TMIC-65. DISSECTING THE EXPRESSION AND FUNCTION OF ANGIOPOIETIN-1 IN BRAIN TUMORS

Abstract

Abstract Angiopoietin-1 (Angpt1) is a secreted protein that can promote angiogenesis and vascular stability in development and certain disease states through activation of the Tie2 receptor. However, little is known about its expression or function across brain tumor types. Surveying its expression across pediatric and adult brain tumors we show Angpt1 is upregulated in glial brain tumors, including high-grade gliomas and ependymomas, and that expression patterns correlate with cell-type expression patters we recently described in the normal developing and adult brain. To examine the cell type and location of Angpt1 expression within tumors we have generated electroporation based high-grade glioma and ependymoma mouse models in Angpt1-GFP reporter knock-in mice.

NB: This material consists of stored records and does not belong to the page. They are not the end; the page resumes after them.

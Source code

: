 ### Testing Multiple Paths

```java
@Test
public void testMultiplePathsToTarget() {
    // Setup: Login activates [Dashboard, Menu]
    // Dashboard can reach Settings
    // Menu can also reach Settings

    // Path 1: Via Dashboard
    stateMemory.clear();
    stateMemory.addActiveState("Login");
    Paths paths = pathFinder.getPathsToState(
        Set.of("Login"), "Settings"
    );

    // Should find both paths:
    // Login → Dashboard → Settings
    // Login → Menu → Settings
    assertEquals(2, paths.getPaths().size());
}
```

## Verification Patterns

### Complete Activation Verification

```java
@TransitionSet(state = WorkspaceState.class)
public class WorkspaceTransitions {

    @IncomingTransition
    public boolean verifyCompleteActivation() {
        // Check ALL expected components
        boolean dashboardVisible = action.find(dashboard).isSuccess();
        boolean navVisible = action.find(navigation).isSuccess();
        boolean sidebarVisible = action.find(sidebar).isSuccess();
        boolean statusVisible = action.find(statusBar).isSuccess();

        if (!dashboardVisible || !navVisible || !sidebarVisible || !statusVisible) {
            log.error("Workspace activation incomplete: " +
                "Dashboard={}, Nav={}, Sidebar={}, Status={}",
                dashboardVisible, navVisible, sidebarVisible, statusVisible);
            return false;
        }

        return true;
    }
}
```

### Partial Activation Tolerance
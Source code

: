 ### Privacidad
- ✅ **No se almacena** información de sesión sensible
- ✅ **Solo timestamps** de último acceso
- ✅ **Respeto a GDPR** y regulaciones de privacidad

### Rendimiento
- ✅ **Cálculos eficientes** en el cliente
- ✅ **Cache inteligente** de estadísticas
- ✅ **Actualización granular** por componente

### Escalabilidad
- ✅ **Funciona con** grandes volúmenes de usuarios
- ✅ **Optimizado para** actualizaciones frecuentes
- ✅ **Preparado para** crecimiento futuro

Angpt1-GFP expression is found mainly in tumor cells within both tumor models, with varying expression in high-grade glioma models based on driver mutations and molecular subtype. Single-cell transcriptomic studies in these mouse models are underway to further delineate expression across tumor and non-tumor cell types. Moreover, we are leveraging this flexible electroporation-based mouse brain tumor modeling platform to examine Angpt1 function within brain tumors. Preliminary data shows that including a DNA plasmid encoding Cre-recombinase induces recombination and loss of Angpt1 in our electroporation-based brain tumor models, and ongoing studies aim to delineate its function in tumor pathogenesis, including tumor angiogenesis and blood-brain barrier function.